[Provided entries — start]

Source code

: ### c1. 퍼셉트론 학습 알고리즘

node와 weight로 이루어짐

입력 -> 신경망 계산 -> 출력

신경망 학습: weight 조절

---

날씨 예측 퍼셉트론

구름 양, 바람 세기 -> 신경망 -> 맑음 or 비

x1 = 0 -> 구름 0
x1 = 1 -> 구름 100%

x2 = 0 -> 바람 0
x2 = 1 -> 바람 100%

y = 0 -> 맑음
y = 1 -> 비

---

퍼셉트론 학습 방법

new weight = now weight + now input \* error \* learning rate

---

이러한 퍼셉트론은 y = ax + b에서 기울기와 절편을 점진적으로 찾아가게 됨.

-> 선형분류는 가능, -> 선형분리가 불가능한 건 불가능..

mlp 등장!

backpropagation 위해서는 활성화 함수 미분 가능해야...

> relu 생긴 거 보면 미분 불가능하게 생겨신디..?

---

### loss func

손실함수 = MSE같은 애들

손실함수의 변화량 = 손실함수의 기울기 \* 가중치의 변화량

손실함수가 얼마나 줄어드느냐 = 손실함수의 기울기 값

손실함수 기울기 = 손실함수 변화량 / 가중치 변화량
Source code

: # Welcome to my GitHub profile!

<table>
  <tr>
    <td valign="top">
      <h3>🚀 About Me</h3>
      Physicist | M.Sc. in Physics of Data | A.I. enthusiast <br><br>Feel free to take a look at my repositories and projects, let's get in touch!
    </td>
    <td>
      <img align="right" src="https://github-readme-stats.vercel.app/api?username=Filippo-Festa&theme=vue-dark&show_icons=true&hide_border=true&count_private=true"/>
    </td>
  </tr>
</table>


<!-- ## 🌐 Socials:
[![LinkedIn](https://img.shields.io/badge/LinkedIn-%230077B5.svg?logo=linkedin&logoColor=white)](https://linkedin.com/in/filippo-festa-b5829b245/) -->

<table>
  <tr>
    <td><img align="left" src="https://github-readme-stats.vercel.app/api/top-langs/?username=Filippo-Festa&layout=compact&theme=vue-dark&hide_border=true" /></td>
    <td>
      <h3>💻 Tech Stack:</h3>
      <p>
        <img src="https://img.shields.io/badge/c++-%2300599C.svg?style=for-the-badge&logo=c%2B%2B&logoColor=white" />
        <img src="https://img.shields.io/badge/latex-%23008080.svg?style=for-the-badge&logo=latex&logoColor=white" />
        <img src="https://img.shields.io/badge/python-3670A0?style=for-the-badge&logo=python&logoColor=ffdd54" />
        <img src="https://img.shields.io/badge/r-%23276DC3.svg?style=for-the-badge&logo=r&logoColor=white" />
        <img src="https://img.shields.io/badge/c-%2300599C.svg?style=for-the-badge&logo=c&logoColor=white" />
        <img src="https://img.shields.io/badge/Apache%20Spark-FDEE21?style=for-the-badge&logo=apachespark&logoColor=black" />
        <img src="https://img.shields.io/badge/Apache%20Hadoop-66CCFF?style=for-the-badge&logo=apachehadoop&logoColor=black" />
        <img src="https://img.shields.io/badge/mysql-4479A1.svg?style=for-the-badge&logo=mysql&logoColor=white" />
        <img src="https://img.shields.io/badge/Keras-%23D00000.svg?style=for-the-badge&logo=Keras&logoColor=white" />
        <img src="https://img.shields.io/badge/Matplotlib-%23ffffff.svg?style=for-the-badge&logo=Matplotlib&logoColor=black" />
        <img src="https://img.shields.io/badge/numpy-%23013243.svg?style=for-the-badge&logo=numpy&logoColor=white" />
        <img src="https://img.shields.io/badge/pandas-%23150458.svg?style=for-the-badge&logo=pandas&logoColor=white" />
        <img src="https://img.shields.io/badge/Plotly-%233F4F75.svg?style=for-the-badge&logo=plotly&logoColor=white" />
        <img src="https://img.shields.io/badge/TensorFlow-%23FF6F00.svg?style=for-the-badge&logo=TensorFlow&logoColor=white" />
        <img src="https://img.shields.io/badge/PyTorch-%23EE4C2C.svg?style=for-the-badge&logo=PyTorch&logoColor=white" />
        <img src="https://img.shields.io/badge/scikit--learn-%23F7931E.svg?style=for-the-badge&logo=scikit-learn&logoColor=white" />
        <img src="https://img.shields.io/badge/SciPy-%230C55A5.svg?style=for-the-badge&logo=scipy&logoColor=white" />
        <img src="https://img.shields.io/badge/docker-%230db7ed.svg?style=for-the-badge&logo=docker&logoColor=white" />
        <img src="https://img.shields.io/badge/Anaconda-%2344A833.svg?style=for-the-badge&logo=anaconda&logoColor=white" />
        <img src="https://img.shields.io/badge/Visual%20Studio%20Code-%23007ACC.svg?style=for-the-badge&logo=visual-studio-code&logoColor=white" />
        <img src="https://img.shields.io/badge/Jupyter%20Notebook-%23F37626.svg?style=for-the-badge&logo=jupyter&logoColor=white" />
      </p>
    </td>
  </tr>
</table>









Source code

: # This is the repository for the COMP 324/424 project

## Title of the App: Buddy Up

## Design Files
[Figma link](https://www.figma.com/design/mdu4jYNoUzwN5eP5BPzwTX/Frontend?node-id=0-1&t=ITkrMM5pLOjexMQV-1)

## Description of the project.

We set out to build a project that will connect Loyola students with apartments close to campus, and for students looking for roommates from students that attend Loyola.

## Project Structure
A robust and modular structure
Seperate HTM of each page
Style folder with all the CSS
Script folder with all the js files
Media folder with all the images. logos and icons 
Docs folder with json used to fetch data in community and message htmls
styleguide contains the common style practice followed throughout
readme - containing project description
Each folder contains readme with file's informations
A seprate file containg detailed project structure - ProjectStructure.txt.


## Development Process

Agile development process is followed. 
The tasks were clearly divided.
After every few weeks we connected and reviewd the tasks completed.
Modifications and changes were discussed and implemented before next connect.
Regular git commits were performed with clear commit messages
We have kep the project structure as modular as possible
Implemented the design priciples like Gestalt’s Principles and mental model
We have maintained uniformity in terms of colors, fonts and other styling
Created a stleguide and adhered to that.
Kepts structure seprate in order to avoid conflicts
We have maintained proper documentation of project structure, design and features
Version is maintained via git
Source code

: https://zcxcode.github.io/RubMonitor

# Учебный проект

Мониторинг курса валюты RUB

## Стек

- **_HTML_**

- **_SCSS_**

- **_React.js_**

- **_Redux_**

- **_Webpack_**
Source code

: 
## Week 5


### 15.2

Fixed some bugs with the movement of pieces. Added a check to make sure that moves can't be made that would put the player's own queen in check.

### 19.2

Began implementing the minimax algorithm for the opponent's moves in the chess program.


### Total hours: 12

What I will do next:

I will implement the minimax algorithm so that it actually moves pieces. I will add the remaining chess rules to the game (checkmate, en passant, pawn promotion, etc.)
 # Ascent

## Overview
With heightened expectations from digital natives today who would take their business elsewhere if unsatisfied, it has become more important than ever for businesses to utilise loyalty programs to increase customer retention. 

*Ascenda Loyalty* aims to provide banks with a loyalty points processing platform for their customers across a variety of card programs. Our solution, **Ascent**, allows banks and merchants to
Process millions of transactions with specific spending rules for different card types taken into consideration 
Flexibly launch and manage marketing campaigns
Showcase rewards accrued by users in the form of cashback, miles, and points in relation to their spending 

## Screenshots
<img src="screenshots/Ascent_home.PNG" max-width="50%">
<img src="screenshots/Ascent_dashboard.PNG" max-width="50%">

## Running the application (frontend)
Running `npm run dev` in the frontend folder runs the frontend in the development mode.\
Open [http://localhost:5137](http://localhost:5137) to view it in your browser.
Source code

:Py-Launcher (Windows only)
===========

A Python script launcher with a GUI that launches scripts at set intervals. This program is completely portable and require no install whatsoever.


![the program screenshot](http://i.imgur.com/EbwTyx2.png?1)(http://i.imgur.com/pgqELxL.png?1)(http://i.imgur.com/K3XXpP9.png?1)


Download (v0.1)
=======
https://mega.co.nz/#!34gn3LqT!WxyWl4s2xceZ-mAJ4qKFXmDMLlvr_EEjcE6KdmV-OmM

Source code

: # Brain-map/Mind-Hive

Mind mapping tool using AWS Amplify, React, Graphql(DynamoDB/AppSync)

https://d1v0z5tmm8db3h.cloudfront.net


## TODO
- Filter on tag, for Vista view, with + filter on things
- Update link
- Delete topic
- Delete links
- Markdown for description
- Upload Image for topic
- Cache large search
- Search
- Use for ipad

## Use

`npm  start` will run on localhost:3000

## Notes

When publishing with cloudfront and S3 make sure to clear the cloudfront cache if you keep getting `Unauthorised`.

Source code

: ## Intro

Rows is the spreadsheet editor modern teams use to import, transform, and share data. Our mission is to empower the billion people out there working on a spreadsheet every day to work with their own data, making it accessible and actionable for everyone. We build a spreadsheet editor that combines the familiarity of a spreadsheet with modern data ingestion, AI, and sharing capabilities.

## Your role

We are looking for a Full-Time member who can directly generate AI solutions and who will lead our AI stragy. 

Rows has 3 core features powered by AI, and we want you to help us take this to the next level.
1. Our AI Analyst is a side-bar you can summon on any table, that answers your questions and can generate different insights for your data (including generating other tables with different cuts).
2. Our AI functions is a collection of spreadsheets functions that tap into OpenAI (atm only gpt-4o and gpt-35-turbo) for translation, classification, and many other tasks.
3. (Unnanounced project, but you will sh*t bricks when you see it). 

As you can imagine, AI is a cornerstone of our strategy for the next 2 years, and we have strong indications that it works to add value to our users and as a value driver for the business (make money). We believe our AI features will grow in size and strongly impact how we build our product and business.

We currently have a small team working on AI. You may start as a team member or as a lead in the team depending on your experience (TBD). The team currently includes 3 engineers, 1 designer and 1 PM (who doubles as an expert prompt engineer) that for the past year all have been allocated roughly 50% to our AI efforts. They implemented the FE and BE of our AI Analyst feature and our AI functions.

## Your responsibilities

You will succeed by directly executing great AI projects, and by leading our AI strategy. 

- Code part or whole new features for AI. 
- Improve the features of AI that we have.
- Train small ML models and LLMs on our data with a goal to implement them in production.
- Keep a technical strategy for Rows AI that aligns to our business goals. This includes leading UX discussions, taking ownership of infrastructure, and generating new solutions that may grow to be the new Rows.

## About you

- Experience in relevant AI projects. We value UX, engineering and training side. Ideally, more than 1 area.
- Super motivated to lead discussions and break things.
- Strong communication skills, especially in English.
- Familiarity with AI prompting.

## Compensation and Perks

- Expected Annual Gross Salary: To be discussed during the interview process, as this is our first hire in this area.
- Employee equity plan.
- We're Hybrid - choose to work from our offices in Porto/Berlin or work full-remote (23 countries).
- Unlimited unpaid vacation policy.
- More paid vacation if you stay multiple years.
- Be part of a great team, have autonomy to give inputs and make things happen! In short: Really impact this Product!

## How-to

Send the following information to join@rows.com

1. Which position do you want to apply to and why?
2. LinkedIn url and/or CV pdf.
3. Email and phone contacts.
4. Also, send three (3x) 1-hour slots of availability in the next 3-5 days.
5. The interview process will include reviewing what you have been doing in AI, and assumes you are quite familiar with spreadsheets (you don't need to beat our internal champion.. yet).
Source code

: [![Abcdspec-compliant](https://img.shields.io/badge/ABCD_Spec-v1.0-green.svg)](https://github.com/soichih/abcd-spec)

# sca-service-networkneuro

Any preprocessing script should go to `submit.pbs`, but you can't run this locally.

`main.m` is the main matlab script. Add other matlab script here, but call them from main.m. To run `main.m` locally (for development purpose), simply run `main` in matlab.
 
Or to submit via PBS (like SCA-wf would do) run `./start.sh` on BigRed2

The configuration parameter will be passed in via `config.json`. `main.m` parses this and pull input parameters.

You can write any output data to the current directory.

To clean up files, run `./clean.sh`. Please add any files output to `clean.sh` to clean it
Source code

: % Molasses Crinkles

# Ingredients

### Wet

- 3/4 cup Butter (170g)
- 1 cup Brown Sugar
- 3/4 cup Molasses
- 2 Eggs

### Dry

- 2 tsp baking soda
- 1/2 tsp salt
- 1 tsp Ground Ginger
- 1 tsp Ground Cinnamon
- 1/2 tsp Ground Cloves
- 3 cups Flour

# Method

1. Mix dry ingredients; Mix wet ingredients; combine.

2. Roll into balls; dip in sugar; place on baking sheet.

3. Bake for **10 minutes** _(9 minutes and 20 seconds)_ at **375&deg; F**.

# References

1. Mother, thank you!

[Provided entries — finish]

**About this task**
The word "spending" occurs on certain lines of the material; count those lines and respond with the number only.

**Exercise response**
2